Elevated error rates on MT1 cluster

Incident Report for Pusher

Postmortem

Between 14:30 and 15:30 UTC on the 26th of January, clients of the Channels API endpoint may have received 502 or 504 responses. The issue continued through the day, until the issue was finally resolved at 23:11 UTC.

Note that the incident details on the status page has been edited to reflect the actual start of the incident. The incident was originally posted at 22:50. We want to apologise for the late acknowledgement and resolution of this incident. We know these issues happen and that our customers expect us to handle them efficiently.

A timeline of the incident

At 14:34 our monitoring system alerted of an elevated rate of 500 responses on the MT1 cluster. An engineer investigates and identifies a single node with high CPU load. The engineer replaces the node and monitors as the issue seems to be resolved.

The issue is escalated to engineering management, which (incorrectly) does not classify it as an incident, requiring a public incident on the status page.

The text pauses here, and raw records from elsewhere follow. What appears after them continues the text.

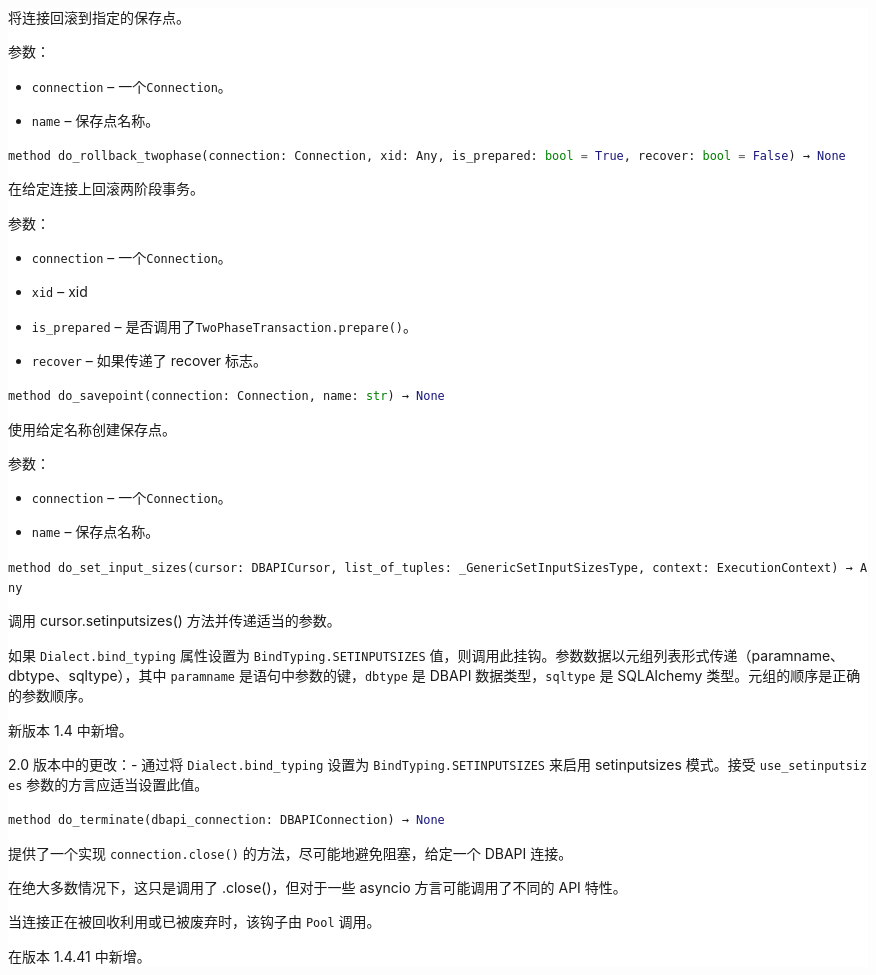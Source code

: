 将连接回滚到指定的保存点。

参数：

+   `connection` – 一个`Connection`。

+   `name` – 保存点名称。

```py
method do_rollback_twophase(connection: Connection, xid: Any, is_prepared: bool = True, recover: bool = False) → None
```

在给定连接上回滚两阶段事务。

参数：

+   `connection` – 一个`Connection`。

+   `xid` – xid

+   `is_prepared` – 是否调用了`TwoPhaseTransaction.prepare()`。

+   `recover` – 如果传递了 recover 标志。

```py
method do_savepoint(connection: Connection, name: str) → None
```

使用给定名称创建保存点。

参数：

+   `connection` – 一个`Connection`。

+   `name` – 保存点名称。

```py
method do_set_input_sizes(cursor: DBAPICursor, list_of_tuples: _GenericSetInputSizesType, context: ExecutionContext) → Any
```

调用 cursor.setinputsizes() 方法并传递适当的参数。

如果 `Dialect.bind_typing` 属性设置为 `BindTyping.SETINPUTSIZES` 值，则调用此挂钩。参数数据以元组列表形式传递（paramname、dbtype、sqltype），其中 `paramname` 是语句中参数的键，`dbtype` 是 DBAPI 数据类型，`sqltype` 是 SQLAlchemy 类型。元组的顺序是正确的参数顺序。

新版本 1.4 中新增。

2.0 版本中的更改：- 通过将 `Dialect.bind_typing` 设置为 `BindTyping.SETINPUTSIZES` 来启用 setinputsizes 模式。接受 `use_setinputsizes` 参数的方言应适当设置此值。

```py
method do_terminate(dbapi_connection: DBAPIConnection) → None
```

提供了一个实现 `connection.close()` 的方法，尽可能地避免阻塞，给定一个 DBAPI 连接。

在绝大多数情况下，这只是调用了 .close()，但对于一些 asyncio 方言可能调用了不同的 API 特性。

当连接正在被回收利用或已被废弃时，该钩子由 `Pool` 调用。

在版本 1.4.41 中新增。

Between 20:19 and 21:46 the same alarm triggered 2 times, for short bursts. These alarms are auto-resolved before an engineer investigates.

At 22:12, as a response to a customer inquiry, a Support Engineer escalates the issue again. The inquiry also mentions the EU cluster.

Between 22:12 and 23:00 several Engineers investigate. Initially, the investigation centres around the EU cluster, which is not experiencing issues.

Eventually, the issue is confirmed on the MT1 cluster and a problem is identified. The capacity of an autoscaling group has reached the limit. The limit is increased, and capacity is automatically increased.

What was the impact on end users?

Only a small fraction of requests (less than .5% at peak bursts) failed and these requests were immediately retried. While end users will not have been impacted, we take this issue very seriously. Our monitoring systems trigger at an early stage to prevent an actual outage.

Some customers, who publish at a relatively high rate (e.g. thousands per second) reported the 500 responses in their internal monitoring systems. At the same time, they report no impact on their end users. The main concern here is communication, where we set the bar high and need to adjust.

Why was the response so slow?

On the surface, the simplest explanation for the slow response is human error. 2 mistakes happened initially:

the initial investigation incorrectly concluded a single node at fault
the incident was not publicly acknowledged from the start

More than a story of human error, this was a problem of a low signal to noise ratio. Ideally, an elevated error rate should automatically alert Engineers and customers so everyone can take appropriate action. This was not feasible, as noise was making these alerts untrustworthy. Noise also made it difficult to identify the issue.

How will we ensure this doesn’t happen again?

We don’t want our customers to tell us we have problems before we acknowledge it. It’s embarrassing for us and a terrible experience for the customer.

After the incident we have reviewed the relevant metrics and made sure the alerts page the right people immediately. We’ve also made the relevant metric more prominent in our monitoring dashboards with a clear indication of violations.

Ensuring an efficient monitoring and incident response system is hard, continuous work and this is a stark reminder.

Posted Jan 29, 2021 - 12:42 UTC

Resolved

This incident has been resolved.

Posted Jan 26, 2021 - 23:11 UTC

Monitoring

A fix has been implemented and we are monitoring the results.

Posted Jan 26, 2021 - 23:00 UTC

Identified

The issue has been identified and a fix is being implemented.

Posted Jan 26, 2021 - 14:30 UTC

This incident affected: Channels REST API.